▶ [INSTRUCTIONS FOR THE TASK]: Gather each line in the entries that includes the string "secondary".

- - - - -

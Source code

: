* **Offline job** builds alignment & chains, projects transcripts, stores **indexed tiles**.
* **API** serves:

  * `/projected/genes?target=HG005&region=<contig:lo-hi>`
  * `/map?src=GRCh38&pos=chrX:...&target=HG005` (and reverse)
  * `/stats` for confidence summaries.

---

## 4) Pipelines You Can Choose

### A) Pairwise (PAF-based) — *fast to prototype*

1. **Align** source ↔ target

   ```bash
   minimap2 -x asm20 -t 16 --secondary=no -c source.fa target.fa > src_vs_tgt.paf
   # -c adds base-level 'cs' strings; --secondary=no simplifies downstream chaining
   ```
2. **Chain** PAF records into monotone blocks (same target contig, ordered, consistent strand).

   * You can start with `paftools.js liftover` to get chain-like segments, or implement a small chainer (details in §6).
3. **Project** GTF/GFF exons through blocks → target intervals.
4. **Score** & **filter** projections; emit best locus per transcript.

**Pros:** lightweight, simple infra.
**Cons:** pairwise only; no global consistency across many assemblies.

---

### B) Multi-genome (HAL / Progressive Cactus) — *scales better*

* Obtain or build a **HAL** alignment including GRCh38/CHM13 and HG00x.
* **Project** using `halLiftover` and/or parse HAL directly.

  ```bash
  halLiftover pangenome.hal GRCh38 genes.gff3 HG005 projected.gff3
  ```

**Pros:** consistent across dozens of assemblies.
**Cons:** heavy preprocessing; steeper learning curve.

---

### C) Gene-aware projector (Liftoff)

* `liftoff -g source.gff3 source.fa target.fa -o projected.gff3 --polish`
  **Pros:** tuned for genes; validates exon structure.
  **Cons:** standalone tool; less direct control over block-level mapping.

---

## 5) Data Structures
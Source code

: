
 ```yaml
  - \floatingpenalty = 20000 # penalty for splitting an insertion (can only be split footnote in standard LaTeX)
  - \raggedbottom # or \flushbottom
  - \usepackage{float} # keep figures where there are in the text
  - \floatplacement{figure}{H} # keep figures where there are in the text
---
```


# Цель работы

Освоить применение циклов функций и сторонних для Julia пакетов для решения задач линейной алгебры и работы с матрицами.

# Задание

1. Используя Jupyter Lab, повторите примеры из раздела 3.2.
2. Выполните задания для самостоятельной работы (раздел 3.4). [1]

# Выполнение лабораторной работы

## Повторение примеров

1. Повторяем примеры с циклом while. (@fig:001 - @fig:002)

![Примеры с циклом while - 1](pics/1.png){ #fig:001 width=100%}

- - - - -

▶ [SOLUTION]:
   minimap2 -x asm20 -t 16 --secondary=no -c source.fa target.fa > src_vs_tgt.paf
   # -c adds base-level 'cs' strings; --secondary=no simplifies downstream chaining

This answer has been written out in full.